Les dix extraordinaires danseurs et les six musiciens sur scène insufflent pourtant une énergie incroyable aux spectateurs venus les applaudir. J'ai rarement pu observer une aussi grande ovation de la part du public. C'est que le génial chorégraphe, et aussi compositeur de musique, israélien de 42 ans, né à Jérusalem, installé à Londres, teinté entre autres choses de son passage comme danseur à la Batsheva Dance Company, livre en fin de compte une sorte d'hymne à la vie sans rien occulter de ses drames et des découragements qu'elle entraine. Un peu comme si l'on disait : la vie est totalement tragique, aucun espoir n'est permis, car tout se désagrège, alors vivons, dansons, aimons et n'oublions pas de rire aussi !

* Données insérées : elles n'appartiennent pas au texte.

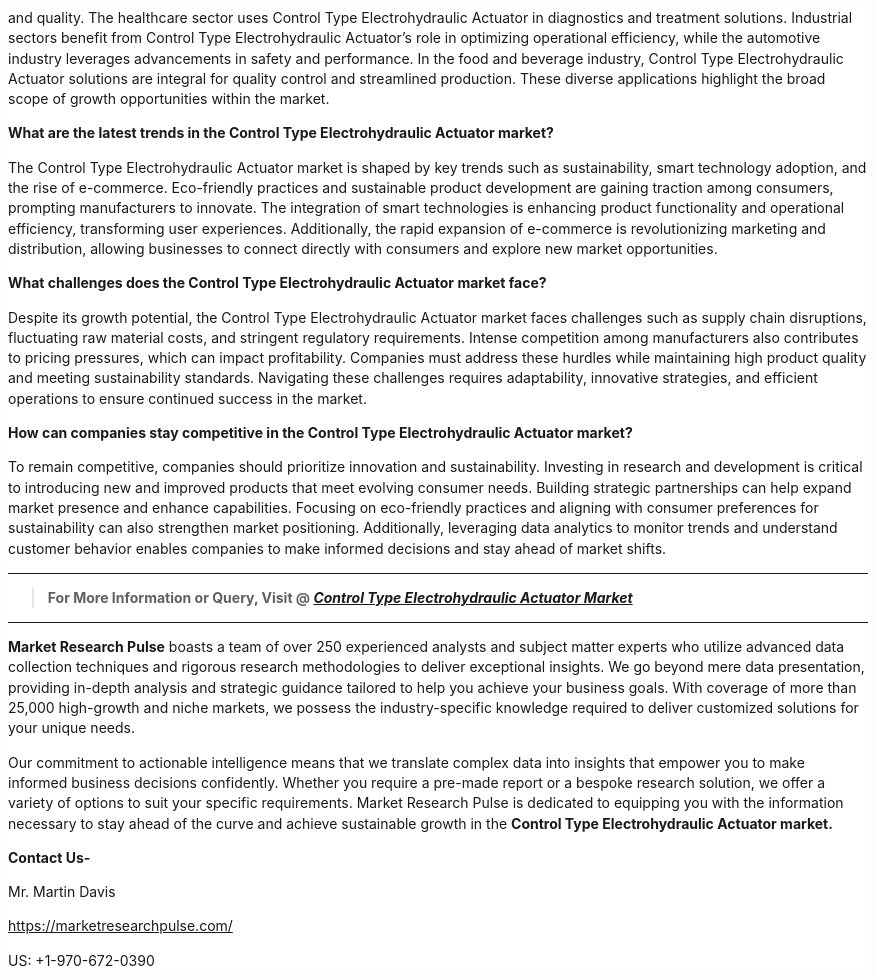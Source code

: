 and quality. The healthcare sector uses Control Type Electrohydraulic Actuator in diagnostics and treatment solutions. Industrial sectors benefit from Control Type Electrohydraulic Actuator&rsquo;s role in optimizing operational efficiency, while the automotive industry leverages advancements in safety and performance. In the food and beverage industry, Control Type Electrohydraulic Actuator solutions are integral for quality control and streamlined production. These diverse applications highlight the broad scope of growth opportunities within the market.</p><p><strong>What are the latest trends in the Control Type Electrohydraulic Actuator market?</strong></p><p>The Control Type Electrohydraulic Actuator market is shaped by key trends such as sustainability, smart technology adoption, and the rise of e-commerce. Eco-friendly practices and sustainable product development are gaining traction among consumers, prompting manufacturers to innovate. The integration of smart technologies is enhancing product functionality and operational efficiency, transforming user experiences. Additionally, the rapid expansion of e-commerce is revolutionizing marketing and distribution, allowing businesses to connect directly with consumers and explore new market opportunities.</p><p><strong>What challenges does the Control Type Electrohydraulic Actuator market face?</strong></p><p>Despite its growth potential, the Control Type Electrohydraulic Actuator market faces challenges such as supply chain disruptions, fluctuating raw material costs, and stringent regulatory requirements. Intense competition among manufacturers also contributes to pricing pressures, which can impact profitability. Companies must address these hurdles while maintaining high product quality and meeting sustainability standards. Navigating these challenges requires adaptability, innovative strategies, and efficient operations to ensure continued success in the market.</p><p><strong>How can companies stay competitive in the Control Type Electrohydraulic Actuator market?</strong></p><p>To remain competitive, companies should prioritize innovation and sustainability. Investing in research and development is critical to introducing new and improved products that meet evolving consumer needs. Building strategic partnerships can help expand market presence and enhance capabilities. Focusing on eco-friendly practices and aligning with consumer preferences for sustainability can also strengthen market positioning. Additionally, leveraging data analytics to monitor trends and understand customer behavior enables companies to make informed decisions and stay ahead of market shifts.</p><hr /><blockquote><p><strong>For More Information or Query, Visit @&nbsp;<em><a href="https://marketresearchpulse.com/report/121259/control-type-electrohydraulic-actuator-market?utm_source=Linkedin&utm_medium=0114">Control Type Electrohydraulic Actuator Market</a></em></strong></p></blockquote><hr /><p><strong>Market Research Pulse</strong> boasts a team of over 250 experienced analysts and subject matter experts who utilize advanced data collection techniques and rigorous research methodologies to deliver exceptional insights. We go beyond mere data presentation, providing in-depth analysis and strategic guidance tailored to help you achieve your business goals. With coverage of more than 25,000 high-growth and niche markets, we possess the industry-specific knowledge required to deliver customized solutions for your unique needs.</p><p>Our commitment to actionable intelligence means that we translate complex data into insights that empower you to make informed business decisions confidently. Whether you require a pre-made report or a bespoke research solution, we offer a variety of options to suit your specific requirements. Market Research Pulse is dedicated to equipping you with the information necessary to stay ahead of the curve and achieve sustainable growth in the <strong>Control Type Electrohydraulic Actuator market.</strong></p><p><strong>Contact Us-</strong></p><p>Mr. Martin Davis</p><p>https://marketresearchpulse.com/</p><p>US: +1-970-672-0390</p>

Sur la scène, ce sont dix danseurs plus qu'étonnants qui semblent se démener dans un monde impitoyable, et reprendre courage et se démener encore.

Car comme toujours, Hofesh Shechter, par petites touches très subtiles, ne baisse certainement pas les bras et conserve aussi allumé tout son sens de l'humour. Sur la scène, ce sont dix danseurs plus qu'étonnants qui semblent se démener dans un monde impitoyable, et reprendre courage et se démener encore. Six musiciens live livrent une très belle musique quasi sérielle par moments, ou très légère comme la valse Heure exquise de la Veuve joyeuse, à d'autres. Dans un décor grandiose fait de modules immenses qui ressemblent à des murs sombres et mouvants, avec des éclairages tout en délicatesse et troublés par des fumées désordonnées, l'orchestre de chambre composé de deux violoncelles, d'un alto, d'une guitare et d'autres instruments joués par des musiciens en queue de pie, se déplace sur la scène sans que l'on comprenne comment, et participe de la danse avec les autres artistes. Sur cette musique quelques fois obsédante, les danseurs en tenues de ville semblent tenter de faire leur place en se démenant sans rien comprendre de ce qui les entoure, en s'agitant désespérément, en s'entraidant quand il le faut, en débarrassant aussi la scène de ceux qui régulièrement s'effondrent.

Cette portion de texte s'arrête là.